What you need to do
Write only the number of lines in the data that contain the word "with".

Records shown
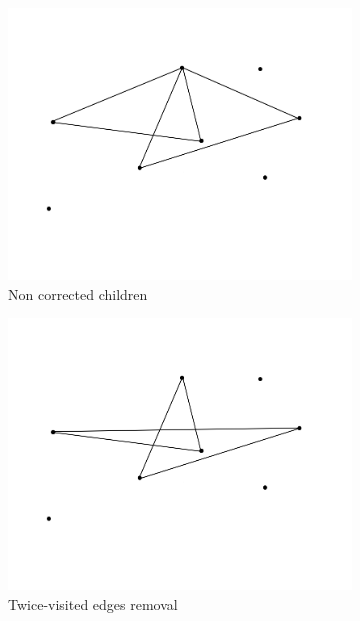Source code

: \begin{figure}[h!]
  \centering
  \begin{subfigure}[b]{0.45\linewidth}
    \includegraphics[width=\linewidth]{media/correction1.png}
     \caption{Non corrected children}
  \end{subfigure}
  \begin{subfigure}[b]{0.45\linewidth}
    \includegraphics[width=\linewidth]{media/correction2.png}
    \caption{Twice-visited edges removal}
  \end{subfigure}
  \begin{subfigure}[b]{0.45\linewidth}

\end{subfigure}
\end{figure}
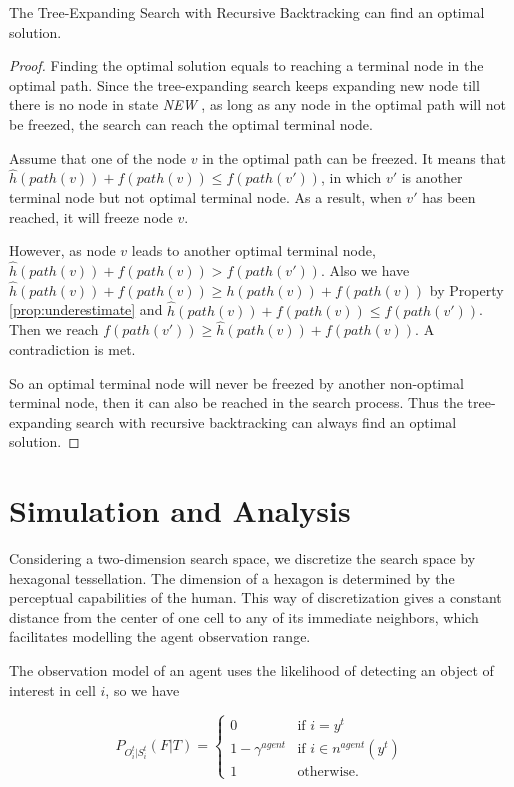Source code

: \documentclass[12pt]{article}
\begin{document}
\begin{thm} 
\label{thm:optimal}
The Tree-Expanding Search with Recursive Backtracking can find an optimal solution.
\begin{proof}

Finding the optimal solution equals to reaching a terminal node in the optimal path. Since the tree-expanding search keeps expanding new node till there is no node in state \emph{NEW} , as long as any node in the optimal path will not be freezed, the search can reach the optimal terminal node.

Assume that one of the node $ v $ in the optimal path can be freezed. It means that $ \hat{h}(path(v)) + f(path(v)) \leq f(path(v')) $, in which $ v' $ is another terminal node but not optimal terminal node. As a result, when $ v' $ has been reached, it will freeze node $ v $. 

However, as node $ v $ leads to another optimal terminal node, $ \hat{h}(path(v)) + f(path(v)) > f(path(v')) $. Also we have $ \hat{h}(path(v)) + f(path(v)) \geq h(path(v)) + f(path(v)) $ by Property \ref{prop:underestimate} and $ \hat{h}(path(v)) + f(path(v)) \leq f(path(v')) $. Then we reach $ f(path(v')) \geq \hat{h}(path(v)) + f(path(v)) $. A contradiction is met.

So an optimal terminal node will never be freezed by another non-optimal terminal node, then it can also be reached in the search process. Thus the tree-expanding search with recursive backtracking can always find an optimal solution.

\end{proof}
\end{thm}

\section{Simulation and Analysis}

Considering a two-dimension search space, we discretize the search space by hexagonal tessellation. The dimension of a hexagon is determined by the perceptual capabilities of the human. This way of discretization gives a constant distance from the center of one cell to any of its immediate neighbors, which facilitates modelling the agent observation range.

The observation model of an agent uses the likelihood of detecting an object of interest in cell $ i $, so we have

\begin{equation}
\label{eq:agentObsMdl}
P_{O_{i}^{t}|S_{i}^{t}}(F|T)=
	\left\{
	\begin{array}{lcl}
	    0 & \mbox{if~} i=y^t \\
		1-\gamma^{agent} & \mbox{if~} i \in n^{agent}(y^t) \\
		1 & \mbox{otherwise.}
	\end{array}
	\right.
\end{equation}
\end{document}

Task solution
2